Describe your scientific journey and your current research focus

I've always been interested in understanding the underlying cause of phenomena that are present around me. Naturally, this led me to develop a passion for science, particularly genetics applied in medicine and evolutionary biology. My initial research focus was autoimmune diseases, which have impacted many of my family members including myself, but when COVID-19 began, the lab I was working in was unable to support my research. It was then that I switched to my current position studying a family of rare diseases caused by mutations in the SCN8A gene and went from a bench scientist to a computational biologist specializing in machine learning. Over the last 4 years, I have enjoyed learning the various techniques for applying machine learning to patient databases and have further developed my research goals and interests for the future. While I eventually would like to return to the field of immunology and continue studying autoimmune diseases, rare disease research will always be a component of my career, as a way to serve communities that are often under-represented in translational research.

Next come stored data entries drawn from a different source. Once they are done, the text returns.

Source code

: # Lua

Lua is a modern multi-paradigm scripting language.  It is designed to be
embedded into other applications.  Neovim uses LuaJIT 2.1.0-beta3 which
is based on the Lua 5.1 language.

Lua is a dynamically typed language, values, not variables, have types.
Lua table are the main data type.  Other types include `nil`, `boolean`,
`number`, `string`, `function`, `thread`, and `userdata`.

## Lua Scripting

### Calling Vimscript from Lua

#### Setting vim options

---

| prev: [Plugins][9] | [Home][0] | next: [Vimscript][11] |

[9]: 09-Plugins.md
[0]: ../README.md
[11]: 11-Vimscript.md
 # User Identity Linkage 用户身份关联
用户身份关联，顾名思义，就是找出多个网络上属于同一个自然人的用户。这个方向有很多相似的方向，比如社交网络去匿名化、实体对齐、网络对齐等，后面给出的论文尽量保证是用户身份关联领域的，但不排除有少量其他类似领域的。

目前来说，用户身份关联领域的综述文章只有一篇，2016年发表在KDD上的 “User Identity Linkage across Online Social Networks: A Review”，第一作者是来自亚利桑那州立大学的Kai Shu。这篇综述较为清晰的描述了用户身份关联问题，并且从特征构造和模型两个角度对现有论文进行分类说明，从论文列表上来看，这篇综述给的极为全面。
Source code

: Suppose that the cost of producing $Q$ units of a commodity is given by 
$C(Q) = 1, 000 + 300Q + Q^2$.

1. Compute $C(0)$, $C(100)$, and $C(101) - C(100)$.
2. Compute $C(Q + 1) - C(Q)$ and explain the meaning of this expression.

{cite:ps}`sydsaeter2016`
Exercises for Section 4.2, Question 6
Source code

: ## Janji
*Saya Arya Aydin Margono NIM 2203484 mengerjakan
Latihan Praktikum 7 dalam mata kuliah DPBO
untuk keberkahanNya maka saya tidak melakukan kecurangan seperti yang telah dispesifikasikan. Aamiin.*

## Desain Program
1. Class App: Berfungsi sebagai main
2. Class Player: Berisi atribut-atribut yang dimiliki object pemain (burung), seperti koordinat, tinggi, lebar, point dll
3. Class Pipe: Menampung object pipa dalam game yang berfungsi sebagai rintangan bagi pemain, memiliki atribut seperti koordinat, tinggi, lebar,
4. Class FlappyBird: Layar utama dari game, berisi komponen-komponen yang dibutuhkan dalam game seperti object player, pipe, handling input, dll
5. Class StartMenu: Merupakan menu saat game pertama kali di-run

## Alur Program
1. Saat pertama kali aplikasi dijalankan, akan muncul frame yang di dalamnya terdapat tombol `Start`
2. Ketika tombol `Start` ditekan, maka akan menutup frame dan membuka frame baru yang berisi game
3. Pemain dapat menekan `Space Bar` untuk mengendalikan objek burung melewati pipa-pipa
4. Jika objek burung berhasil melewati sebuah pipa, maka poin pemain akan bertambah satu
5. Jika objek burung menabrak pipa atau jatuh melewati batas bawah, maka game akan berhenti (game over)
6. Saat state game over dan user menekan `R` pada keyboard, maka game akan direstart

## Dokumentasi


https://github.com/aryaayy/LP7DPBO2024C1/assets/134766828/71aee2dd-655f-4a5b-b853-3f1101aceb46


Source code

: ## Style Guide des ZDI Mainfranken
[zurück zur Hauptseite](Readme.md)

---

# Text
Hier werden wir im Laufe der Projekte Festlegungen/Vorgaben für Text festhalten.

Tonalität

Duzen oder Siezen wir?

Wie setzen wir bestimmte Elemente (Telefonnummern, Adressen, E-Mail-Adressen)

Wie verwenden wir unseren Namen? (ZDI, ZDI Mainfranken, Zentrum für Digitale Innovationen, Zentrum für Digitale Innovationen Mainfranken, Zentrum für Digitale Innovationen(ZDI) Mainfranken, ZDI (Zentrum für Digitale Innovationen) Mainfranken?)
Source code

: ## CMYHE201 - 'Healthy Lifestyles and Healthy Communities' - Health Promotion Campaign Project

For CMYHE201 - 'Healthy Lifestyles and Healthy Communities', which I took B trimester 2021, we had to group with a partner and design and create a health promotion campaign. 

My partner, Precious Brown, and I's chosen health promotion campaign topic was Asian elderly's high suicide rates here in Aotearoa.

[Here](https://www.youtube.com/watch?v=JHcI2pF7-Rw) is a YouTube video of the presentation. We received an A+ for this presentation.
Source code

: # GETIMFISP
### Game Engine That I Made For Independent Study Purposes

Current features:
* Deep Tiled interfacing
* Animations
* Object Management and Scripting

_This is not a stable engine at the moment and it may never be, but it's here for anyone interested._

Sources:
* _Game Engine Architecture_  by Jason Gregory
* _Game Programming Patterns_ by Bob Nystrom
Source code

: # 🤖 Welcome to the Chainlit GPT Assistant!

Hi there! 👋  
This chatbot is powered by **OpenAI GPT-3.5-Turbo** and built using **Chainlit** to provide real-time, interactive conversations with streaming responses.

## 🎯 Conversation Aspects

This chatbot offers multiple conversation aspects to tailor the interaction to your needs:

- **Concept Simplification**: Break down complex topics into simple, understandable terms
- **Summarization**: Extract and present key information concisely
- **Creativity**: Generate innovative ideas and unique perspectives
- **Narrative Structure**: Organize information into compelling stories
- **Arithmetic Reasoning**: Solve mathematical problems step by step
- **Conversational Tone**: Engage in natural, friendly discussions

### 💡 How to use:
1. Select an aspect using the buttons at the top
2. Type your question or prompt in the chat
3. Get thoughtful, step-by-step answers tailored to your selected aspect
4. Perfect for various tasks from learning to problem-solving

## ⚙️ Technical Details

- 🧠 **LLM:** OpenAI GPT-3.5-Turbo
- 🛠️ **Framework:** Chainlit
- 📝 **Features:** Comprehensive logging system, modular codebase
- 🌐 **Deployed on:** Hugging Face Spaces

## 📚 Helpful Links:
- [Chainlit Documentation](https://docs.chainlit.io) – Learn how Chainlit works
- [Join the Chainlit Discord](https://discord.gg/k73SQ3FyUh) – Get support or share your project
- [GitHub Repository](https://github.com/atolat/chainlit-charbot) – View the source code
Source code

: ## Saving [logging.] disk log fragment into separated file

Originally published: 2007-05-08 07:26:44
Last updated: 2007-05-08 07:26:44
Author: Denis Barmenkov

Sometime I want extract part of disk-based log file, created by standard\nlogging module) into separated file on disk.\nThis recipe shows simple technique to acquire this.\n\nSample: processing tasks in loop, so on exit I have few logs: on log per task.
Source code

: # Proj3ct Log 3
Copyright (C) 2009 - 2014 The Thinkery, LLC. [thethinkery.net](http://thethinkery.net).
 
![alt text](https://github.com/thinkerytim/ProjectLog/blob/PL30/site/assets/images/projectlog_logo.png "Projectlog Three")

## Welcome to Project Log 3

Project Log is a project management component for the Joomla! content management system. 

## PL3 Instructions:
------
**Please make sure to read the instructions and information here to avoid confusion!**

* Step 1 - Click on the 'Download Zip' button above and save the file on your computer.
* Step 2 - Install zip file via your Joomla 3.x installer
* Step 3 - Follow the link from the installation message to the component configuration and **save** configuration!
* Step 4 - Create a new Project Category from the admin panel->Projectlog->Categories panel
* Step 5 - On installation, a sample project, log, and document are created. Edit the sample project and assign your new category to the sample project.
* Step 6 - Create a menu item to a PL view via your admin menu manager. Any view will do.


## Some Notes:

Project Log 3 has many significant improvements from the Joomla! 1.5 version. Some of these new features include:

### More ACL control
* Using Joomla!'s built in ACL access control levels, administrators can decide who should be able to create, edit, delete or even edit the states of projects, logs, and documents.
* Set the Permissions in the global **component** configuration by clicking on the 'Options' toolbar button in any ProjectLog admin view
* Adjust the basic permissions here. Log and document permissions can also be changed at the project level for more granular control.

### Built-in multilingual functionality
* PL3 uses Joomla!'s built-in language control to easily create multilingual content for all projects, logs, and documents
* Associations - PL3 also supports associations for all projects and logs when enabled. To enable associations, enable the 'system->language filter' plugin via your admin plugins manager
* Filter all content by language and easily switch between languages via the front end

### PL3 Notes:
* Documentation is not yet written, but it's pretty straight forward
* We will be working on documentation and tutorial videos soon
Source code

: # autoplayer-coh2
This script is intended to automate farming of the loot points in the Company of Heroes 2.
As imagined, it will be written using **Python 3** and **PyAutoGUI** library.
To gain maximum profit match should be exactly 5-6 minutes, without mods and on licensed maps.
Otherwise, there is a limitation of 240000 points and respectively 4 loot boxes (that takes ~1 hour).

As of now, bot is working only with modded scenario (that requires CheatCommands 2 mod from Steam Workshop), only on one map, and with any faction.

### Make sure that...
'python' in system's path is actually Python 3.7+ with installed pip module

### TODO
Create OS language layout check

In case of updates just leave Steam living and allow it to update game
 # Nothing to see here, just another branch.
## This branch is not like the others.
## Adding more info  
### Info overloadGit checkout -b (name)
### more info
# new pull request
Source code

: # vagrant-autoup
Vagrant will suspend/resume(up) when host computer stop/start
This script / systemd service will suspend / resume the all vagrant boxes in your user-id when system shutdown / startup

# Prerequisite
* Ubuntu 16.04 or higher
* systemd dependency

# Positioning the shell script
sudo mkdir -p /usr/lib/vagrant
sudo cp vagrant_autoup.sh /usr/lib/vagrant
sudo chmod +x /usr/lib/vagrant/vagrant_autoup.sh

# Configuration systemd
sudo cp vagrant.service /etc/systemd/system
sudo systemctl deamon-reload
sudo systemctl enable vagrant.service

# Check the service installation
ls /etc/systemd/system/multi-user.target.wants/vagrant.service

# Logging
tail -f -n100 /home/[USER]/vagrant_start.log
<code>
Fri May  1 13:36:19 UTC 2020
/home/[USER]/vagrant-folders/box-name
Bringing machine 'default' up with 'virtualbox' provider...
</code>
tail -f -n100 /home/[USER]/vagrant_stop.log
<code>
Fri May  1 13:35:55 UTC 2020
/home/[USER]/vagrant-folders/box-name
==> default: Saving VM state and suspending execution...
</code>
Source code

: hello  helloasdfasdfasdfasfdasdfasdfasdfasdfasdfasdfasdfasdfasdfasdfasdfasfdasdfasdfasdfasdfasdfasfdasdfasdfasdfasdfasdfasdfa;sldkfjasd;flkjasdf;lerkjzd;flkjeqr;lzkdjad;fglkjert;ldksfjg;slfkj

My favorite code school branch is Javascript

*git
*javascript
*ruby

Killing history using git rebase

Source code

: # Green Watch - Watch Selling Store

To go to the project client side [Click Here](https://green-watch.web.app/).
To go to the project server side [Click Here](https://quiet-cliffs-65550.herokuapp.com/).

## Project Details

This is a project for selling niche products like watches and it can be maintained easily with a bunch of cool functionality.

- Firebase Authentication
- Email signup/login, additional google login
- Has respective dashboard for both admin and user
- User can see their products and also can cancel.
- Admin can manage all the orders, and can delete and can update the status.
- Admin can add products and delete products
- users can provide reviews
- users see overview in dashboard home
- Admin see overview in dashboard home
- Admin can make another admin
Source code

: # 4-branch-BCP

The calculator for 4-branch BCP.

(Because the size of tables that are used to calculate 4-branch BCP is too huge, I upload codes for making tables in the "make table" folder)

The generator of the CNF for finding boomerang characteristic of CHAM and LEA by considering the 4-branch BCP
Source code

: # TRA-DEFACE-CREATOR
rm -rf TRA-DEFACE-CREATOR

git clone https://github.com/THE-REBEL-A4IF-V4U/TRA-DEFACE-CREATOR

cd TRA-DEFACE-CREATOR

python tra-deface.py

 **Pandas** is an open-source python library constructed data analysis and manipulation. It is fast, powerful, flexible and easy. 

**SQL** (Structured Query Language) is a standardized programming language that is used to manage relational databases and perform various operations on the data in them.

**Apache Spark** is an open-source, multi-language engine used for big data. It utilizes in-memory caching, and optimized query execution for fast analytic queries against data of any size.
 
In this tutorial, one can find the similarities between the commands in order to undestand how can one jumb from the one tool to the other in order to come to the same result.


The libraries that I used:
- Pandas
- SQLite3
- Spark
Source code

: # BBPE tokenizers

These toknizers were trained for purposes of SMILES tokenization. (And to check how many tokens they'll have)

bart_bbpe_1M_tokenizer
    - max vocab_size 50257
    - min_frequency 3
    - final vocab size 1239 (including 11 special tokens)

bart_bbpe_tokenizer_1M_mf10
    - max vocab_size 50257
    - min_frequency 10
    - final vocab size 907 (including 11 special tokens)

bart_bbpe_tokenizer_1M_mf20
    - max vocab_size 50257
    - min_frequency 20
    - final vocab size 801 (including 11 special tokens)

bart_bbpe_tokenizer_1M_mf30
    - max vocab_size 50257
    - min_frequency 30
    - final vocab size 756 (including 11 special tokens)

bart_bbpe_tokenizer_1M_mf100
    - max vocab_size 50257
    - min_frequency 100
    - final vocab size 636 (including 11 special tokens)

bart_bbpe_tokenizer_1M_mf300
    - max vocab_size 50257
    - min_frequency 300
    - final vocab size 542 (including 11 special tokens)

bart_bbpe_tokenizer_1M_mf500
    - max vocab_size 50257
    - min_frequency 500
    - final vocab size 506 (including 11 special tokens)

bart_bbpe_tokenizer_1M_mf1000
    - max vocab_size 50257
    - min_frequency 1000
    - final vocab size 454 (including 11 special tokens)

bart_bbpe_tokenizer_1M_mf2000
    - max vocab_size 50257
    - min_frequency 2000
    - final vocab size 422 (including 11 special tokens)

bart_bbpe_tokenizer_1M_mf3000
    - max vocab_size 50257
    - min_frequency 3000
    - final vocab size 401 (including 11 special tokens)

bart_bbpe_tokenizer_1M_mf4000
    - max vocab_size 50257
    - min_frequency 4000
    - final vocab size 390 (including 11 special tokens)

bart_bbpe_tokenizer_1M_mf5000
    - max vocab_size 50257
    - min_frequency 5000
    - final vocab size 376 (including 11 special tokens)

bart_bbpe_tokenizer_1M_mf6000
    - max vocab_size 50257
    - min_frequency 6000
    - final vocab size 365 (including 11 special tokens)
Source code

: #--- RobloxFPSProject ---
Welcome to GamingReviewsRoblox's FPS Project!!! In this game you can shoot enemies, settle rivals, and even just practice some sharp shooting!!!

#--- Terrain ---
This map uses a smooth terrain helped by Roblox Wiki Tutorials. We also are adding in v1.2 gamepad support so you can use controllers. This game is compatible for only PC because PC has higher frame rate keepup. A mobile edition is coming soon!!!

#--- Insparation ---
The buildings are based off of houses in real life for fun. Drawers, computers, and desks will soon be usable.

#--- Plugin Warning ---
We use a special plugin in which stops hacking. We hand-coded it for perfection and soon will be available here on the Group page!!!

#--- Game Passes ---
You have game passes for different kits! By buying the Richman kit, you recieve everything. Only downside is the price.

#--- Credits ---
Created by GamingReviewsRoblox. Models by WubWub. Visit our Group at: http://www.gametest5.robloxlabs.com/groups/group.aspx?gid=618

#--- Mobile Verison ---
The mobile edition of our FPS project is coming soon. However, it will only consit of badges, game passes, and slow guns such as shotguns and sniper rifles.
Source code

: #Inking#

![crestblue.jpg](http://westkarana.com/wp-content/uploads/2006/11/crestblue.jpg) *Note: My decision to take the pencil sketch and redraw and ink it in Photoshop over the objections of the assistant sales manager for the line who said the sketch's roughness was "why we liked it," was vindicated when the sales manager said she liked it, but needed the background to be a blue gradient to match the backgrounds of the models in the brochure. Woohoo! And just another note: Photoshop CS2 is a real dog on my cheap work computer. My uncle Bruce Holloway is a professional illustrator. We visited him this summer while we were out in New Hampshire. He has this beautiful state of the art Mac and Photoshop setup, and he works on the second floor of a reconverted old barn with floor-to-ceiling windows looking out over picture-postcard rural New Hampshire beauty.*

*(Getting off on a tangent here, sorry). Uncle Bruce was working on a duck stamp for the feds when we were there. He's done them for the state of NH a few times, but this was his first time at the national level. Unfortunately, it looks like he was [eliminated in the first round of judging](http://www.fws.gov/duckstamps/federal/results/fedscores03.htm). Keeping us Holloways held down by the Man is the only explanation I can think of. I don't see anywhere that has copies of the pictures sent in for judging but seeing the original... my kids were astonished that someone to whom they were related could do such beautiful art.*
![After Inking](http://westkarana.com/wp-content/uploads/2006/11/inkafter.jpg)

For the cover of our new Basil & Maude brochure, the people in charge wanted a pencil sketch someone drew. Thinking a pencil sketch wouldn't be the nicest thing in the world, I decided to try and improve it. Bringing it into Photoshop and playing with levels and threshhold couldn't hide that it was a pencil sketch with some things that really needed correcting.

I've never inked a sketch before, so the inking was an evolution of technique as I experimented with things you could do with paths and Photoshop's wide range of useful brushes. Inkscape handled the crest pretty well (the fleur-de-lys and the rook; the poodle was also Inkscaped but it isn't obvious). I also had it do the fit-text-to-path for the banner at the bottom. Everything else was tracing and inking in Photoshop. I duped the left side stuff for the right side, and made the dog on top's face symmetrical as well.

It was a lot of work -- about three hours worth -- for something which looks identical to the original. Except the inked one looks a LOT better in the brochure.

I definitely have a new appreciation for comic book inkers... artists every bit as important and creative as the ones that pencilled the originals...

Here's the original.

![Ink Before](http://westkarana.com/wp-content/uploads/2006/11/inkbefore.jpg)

My time working with SCN8A-related disorders has also instilled in me a passion for bioinformatics and in the future I will be leveraging both bench and computational methods to understand evolutionary origins and underlying mechanisms of the diseases and pathways I study.

Who or what inspired you to become a scientist?

There are a few researchers and philosophers that have had a profound impact on my desire to become a scientist, particularly Dr Hugh Ross, Dr Fazale Rana, and philosopher Kenneth Samples. I have been blessed enough to be able to foster personal relationships with these scholars and continue to learn from them. These three men have played a significant role in shaping my understanding of science and how I think about the natural world I study. More than that, these men have inspired me in how they communicate science and complex topics to those not involved in their fields, and are a large reason as to why I care so deeply about not just research for education and dissemination of breakthrough findings. Their mentorship has also emphasized the importance of a curious mind and pursuing knowledge and insight from many fields, and not restricting my studies to just genetics.

This paper uses a combination of typical machine learning approaches in the pursuit of building a tool that can help clinicians more accurately predict the progression of the disease SCN8A Epilepsy.

How would you explain the main finding of your paper?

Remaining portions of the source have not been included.